Oye, toda la razón, en UK hay solo un cajero en cada ciudad, por eso aquí se vuelven loquis perdidos y, cual niño desquiciado en Disneylandia, se lían a sacar pasta como si no hubiera un mañana. Todo muy normal. Si lo que hay es una sucursal bancaria, la liamos parda: “Señor banquero, deme tres mil pounds rait nao, que estos fucking españoles me van a emborrachar sin yo pretenderlo. Que yo lo que quiero es un agua con gas y no sé muy bien cómo, pero me huelo que hoy acabo en coma etílico con posterior precipitación”.

Sigue relatándonos el buen cónsul que lo de este año han sido caídas accidentales, porque el balconing se acabó, que diría María Jiménez.

Ah, vale.

Entonces, lo del individuo que el pasado agosto asomó el buyate con la intención de defecar por el balcón de su hotel, para luego pegarse semejante hostión desde el mismo, ¿cómo se llama? Quizás asistimos a la acuñación de un nuevo términoCagoning, por ejemplo.

La perla máxima que ha soltado nuestro Lloyd es que “los británicos no suelen vivir en pisos con balcón y quizá no estén acostumbrados”.

Hostias.

Cómo alguien que es capaz de hacer tal afirmación ha llegado a ser cónsul, es uno de los grandes misterios de la historia, así de primeras. De segundas, preguntarnos qué pasaría si plantamos en la terraza a una tribu africana, o a un grupo de esquimales. Me apuesto con Mirel un fish and chips a que no se lanzan desde un quinto piso, de la misma manera que yo no metí la cabeza en la Thermomix cuando la saqué de la caja.

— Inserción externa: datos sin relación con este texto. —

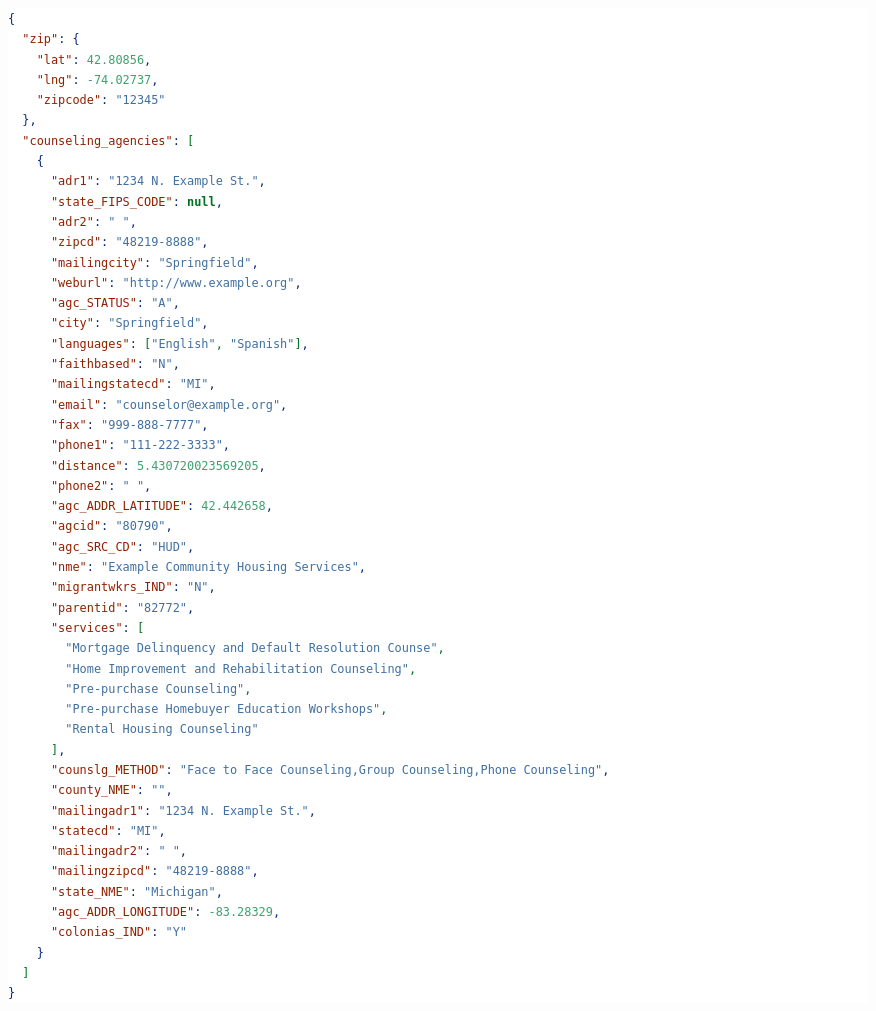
```json
{
  "zip": {
    "lat": 42.80856,
    "lng": -74.02737,
    "zipcode": "12345"
  },
  "counseling_agencies": [
    {
      "adr1": "1234 N. Example St.",
      "state_FIPS_CODE": null,
      "adr2": " ",
      "zipcd": "48219-8888",
      "mailingcity": "Springfield",
      "weburl": "http://www.example.org",
      "agc_STATUS": "A",
      "city": "Springfield",
      "languages": ["English", "Spanish"],
      "faithbased": "N",
      "mailingstatecd": "MI",
      "email": "counselor@example.org",
      "fax": "999-888-7777",
      "phone1": "111-222-3333",
      "distance": 5.430720023569205,
      "phone2": " ",
      "agc_ADDR_LATITUDE": 42.442658,
      "agcid": "80790",
      "agc_SRC_CD": "HUD",
      "nme": "Example Community Housing Services",
      "migrantwkrs_IND": "N",
      "parentid": "82772",
      "services": [
        "Mortgage Delinquency and Default Resolution Counse",
        "Home Improvement and Rehabilitation Counseling",
        "Pre-purchase Counseling",
        "Pre-purchase Homebuyer Education Workshops",
        "Rental Housing Counseling"
      ],
      "counslg_METHOD": "Face to Face Counseling,Group Counseling,Phone Counseling",
      "county_NME": "",
      "mailingadr1": "1234 N. Example St.",
      "statecd": "MI",
      "mailingadr2": " ",
      "mailingzipcd": "48219-8888",
      "state_NME": "Michigan",
      "agc_ADDR_LONGITUDE": -83.28329,
      "colonias_IND": "Y"
    }
  ]
}
```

Y es que, señor cónsul, su sarta de tontadas me recuerda a esos padres que siempre culpan a los hijos de los demás, incapaces de reconocer que los suyos les han salido rana, ciegos ante un comportamiento que se da también en su propio territorio, sin la participación de los ibéricos maliciosos. Y si no se lo cree, dé un paseo por Concert Square, en Liverpool, y alégrese la vista con los tequilas a una libra y los liverpulianos a cuatro patas en cualquier mes del año.

Me asalta también el recuerdo de la señora inglesa que se quejó, en Benidorm, de que había demasiados españoles y de que eran  muy groseros. Nada que ver con la elegancia que demuestran sus paisanos día sí, día también. Quizás la mujer, aparte de balcones, no había visto un Spaniard jamás y, claro, la cosa se le hizo bola.

A mí, que llevo la mitad de mi vida en las Pitiusas, no me sorprendió en absoluto lo del brexit. No hay más que ver la cantidad de súbditos de Isabel II que, a pesar de llevar décadas viviendo aquí, no hablan una puñetera palabra de español, para entender que lo de mezclarse no es lo suyo.

Es lo que tiene el imperialismo: por mucho que te muevas, no viajas.